Process-n-Flip-Chips
The flip-chip process removes the integrated circuit from plastic carriers and mounts it upside-down on a substrate. The chips (or “dice”) are attached using solder bumps or conductive adhesives. However, high temperatures associated with solder operations can damage sensitive, exposed circuits. Thermally-induced stresses and rigid mounting can lead to joint fatigue and fracture in solder-based flip-chip attachment. Reliable, thermally-stable non-conductive adhesives can act dually as an underfill and to maintain contact pressure between the die and PCB, thereby insuring stress-free contact in the event of TCE mismatches.
Gold-on-Gold flip-chip processing from Valtronic USA, Inc., Solon, OH, relies on a low-impedance, direct metal-to-metal contact between die and PCB pads. Virtually zero lead length in flip-chip packaging, greatly reduces the resistive, inductive and capacitive effects of traditional wire lead systems, resulting in greater bandwidth and power efficiency.

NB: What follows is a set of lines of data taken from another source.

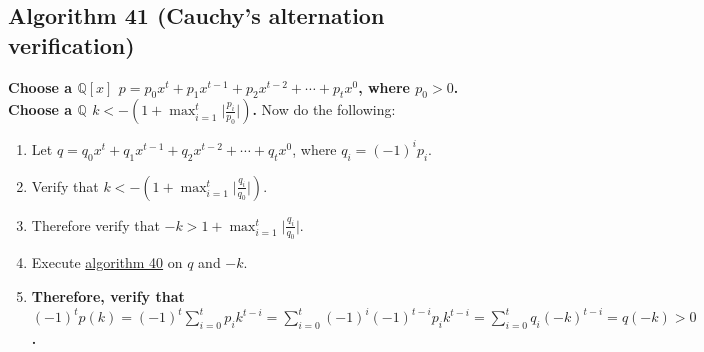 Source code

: \documentclass[twocolumn]{article}
\begin{document}
		\subsection{Algorithm 41 (Cauchy's alternation verification)}\label{sec:algorithm 41}
			\textbf{Choose a $\mathbb{Q}[x]$ $p=p_0x^t+p_1x^{t-1}+p_2x^{t-2}+\cdots+p_tx^0$, where $p_0>0$. Choose a $\mathbb{Q}$ $k<-(1+\max_{i=1}^t\lvert\frac{p_i}{p_0}\rvert)$.} Now do the following:
			\begin{enumerate}
				\item Let $q=q_0x^t+q_1x^{t-1}+q_2x^{t-2}+\cdots+q_tx^0$, where $q_i=(-1)^ip_i$.
				\item Verify that $k<-(1+\max_{i=1}^t\lvert\frac{q_i}{q_0}\rvert)$.
				\item Therefore verify that $-k>1+\max_{i=1}^t\lvert\frac{q_i}{q_0}\rvert$.
				\item Execute \hyperref[sec:algorithm 40]{algorithm 40} on $q$ and $-k$.
				\item \textbf{Therefore, verify that $(-1)^tp(k)=(-1)^t\sum_{i=0}^t p_ik^{t-i}=\sum_{i=0}^t (-1)^i(-1)^{t-i}p_ik^{t-i}=\sum_{i=0}^t q_i(-k)^{t-i}=q(-k)>0$.}
			\end{enumerate}
\end{document}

No special pre-metallization of chip contacts is required, as the contact system uses gold stud bumps that can be deposited on the contact pads of ordinary chips individually, in wafer packs, or before the chips are sawed from the wafer. Thus the process is workable and cost-effective for prototyping and small to large manufacturing runs.
Other electronic assembly and miniaturization methods can be combined with Gold-on-Gold flip chip processes. Chip-on-chip design places two ICs, one on top of the other using Chip-on-board methods, allowing a more compact 3D assembly. When combined with flexible PC boards, flip-chip circuits can fold into extremely dense electronic modules to achieve the smallest possible assemblies.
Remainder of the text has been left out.